O acidente ocorreu próximo à faixa de areia, entre os postos 3 e 4 da famosa praia carioca. Luís Cláudio, que estava no local no momento do incidente, percebeu o helicóptero se deslocando lentamente em direção à praia. A aeronave foi conduzida até um trecho mais vazio, na altura do posto 3.100, antes de realizar um pouso brusco que ele descreveu como uma batida "de barriga", sinal claro de que algo estava seriamente errado.
Resgate imediato: surfista se torna herói improvisado
Ao notar a gravidade da situação, Luís Cláudio não hesitou. Junto com um amigo, pegou sua prancha e partiu imediatamente em direção ao local do acidente para prestar socorro. Segundo seu relato, ele conseguiu resgatar um dos passageiros pessoalmente. Havia três pessoas a bordo da aeronave: dois passageiros e o piloto.
Um vídeo que circulou nas redes sociais mostra os três tripulantes saindo da aeronave antes mesmo da chegada do resgate oficial, todos conscientes e aparentemente em condições estáveis. O Corpo de Bombeiros confirmou que os ocupantes foram atendidos na areia e liberados em seguida, sem apresentar ferimentos significativos.

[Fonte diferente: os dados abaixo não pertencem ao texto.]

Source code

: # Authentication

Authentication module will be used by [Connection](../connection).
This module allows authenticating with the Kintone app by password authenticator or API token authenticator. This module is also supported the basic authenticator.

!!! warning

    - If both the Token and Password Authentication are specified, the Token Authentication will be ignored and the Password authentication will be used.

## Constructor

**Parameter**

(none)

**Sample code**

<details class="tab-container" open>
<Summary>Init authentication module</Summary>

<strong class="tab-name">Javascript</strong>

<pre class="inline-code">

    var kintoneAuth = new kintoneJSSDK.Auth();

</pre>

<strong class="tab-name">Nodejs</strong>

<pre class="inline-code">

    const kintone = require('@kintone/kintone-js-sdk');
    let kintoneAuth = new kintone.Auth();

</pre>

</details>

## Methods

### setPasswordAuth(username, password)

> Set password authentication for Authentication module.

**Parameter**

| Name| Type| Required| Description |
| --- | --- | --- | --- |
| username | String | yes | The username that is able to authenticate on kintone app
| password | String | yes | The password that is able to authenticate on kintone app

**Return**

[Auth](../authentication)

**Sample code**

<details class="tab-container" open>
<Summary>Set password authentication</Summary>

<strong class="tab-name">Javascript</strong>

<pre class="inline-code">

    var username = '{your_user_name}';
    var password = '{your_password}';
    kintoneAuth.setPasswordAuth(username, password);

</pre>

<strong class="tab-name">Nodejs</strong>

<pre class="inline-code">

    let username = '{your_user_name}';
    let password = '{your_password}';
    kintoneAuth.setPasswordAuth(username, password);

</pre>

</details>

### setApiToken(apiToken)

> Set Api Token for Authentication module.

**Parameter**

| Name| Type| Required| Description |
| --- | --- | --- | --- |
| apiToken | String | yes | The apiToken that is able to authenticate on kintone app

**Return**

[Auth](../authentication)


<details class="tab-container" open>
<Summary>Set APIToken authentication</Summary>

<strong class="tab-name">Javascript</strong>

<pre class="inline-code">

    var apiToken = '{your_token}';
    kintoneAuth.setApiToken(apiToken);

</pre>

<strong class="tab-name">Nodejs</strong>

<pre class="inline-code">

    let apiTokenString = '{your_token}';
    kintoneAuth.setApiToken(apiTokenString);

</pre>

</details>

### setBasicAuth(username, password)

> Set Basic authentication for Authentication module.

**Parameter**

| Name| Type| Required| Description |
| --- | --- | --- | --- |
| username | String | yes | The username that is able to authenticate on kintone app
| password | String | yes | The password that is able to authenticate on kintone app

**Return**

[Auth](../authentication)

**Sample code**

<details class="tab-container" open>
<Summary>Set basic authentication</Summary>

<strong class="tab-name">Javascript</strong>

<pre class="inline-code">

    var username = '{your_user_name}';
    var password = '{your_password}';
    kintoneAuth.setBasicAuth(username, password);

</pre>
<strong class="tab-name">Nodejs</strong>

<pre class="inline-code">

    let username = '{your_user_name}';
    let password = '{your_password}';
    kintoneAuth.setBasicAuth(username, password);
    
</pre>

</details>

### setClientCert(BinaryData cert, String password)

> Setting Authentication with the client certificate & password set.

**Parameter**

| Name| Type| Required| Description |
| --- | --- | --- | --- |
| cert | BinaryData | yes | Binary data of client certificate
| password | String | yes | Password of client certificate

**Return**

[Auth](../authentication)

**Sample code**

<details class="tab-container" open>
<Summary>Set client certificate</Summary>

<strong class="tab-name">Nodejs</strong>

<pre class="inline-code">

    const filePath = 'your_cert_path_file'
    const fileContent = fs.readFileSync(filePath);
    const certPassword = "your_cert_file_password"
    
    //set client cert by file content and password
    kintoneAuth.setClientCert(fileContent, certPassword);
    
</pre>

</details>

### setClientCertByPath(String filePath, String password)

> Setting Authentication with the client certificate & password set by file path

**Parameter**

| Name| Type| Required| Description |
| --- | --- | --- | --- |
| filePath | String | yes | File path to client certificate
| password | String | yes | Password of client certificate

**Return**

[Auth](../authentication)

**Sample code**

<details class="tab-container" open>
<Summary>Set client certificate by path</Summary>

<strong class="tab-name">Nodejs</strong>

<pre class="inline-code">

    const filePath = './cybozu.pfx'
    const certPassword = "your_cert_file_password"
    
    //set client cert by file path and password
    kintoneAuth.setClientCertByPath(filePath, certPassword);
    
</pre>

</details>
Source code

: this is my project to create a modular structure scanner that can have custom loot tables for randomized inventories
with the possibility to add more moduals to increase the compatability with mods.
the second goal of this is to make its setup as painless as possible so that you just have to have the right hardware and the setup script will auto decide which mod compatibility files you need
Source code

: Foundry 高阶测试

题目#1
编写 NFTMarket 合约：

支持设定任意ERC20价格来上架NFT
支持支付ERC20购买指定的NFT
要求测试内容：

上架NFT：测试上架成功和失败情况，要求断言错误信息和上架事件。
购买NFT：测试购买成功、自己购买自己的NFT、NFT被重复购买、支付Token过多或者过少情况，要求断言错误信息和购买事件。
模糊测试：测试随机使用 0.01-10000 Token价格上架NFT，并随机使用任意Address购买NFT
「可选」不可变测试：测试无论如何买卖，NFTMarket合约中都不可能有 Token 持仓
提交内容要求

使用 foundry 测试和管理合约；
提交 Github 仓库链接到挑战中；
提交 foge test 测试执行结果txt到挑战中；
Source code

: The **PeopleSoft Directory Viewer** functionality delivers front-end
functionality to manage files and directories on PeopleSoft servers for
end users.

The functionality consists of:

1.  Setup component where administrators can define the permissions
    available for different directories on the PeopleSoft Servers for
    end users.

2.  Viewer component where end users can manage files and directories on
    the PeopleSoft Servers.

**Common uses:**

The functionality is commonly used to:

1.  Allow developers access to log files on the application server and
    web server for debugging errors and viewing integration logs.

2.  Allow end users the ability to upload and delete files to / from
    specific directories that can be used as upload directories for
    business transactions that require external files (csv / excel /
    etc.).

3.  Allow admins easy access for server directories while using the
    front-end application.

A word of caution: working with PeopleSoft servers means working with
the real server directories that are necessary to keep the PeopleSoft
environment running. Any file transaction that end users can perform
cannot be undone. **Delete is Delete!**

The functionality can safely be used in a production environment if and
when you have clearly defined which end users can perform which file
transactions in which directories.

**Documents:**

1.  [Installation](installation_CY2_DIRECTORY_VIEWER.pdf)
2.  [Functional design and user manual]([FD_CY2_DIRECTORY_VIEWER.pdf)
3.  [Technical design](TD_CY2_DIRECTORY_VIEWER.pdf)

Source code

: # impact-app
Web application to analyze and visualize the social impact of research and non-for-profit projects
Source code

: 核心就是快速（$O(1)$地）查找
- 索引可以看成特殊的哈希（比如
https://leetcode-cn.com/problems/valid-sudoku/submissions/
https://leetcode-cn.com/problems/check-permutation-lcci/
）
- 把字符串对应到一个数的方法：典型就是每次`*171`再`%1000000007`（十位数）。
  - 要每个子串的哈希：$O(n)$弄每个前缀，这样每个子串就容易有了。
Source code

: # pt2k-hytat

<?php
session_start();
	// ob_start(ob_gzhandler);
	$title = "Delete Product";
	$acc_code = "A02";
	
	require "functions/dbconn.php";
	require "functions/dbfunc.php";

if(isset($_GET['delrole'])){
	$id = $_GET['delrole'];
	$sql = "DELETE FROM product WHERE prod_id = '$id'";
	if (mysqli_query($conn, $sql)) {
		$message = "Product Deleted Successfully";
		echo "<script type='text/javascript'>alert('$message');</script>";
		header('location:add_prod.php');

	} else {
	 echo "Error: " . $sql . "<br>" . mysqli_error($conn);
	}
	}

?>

Detalhes da aeronave e a experiência do piloto
A aeronave envolvida no incidente era um modelo Robinson 44 que realizava um voo panorâmico quando apresentou problemas mecânicos, forçando o pouso de emergência. O piloto, identificado como Adonis de Oliveira, policial civil com vasta experiência em operações aéreas, conseguiu realizar a manobra perto da arrebentação com notável habilidade.
Adonis estava de folga nesta sexta-feira e havia sido contratado para um voo panorâmico que partiu do Pontal. Fatores que contribuíram para o desfecho positivo:
- O local escolhido para o pouso não tinha banhistas nas proximidades
- A profundidade rasa evitou que o helicóptero afundasse excessivamente
- A ausência de portas na aeronave facilitou a saída rápida dos tripulantes
A aeronave afundou aproximadamente 2 metros até tocar a areia no fundo e tombou, ficando com o esqui para cima e parcialmente fora da água.
Atuação dos bombeiros e guarda-vidas
O Corpo de Bombeiros foi acionado às 11h20 para atender à queda da aeronave. Em nota oficial, a corporação informou: "Guarda-vidas da região realizaram o primeiro atendimento, com apoio de uma moto aquática que passava pelo local, efetuando o socorro imediato das vítimas. A aeronave transportava três ocupantes, um piloto e dois passageiros, todos classificados como vítimas leves (verdes), que foram retirados da água e colocados em segurança na faixa de areia".
A rápida resposta dos profissionais de salvamento, combinada com a ação corajosa do surfista Luís Cláudio e a perícia do piloto Adonis de Oliveira, resultou em um desfecho feliz para o que poderia ter sido uma tragédia de maiores proporções na movimentada praia da Barra da Tijuca.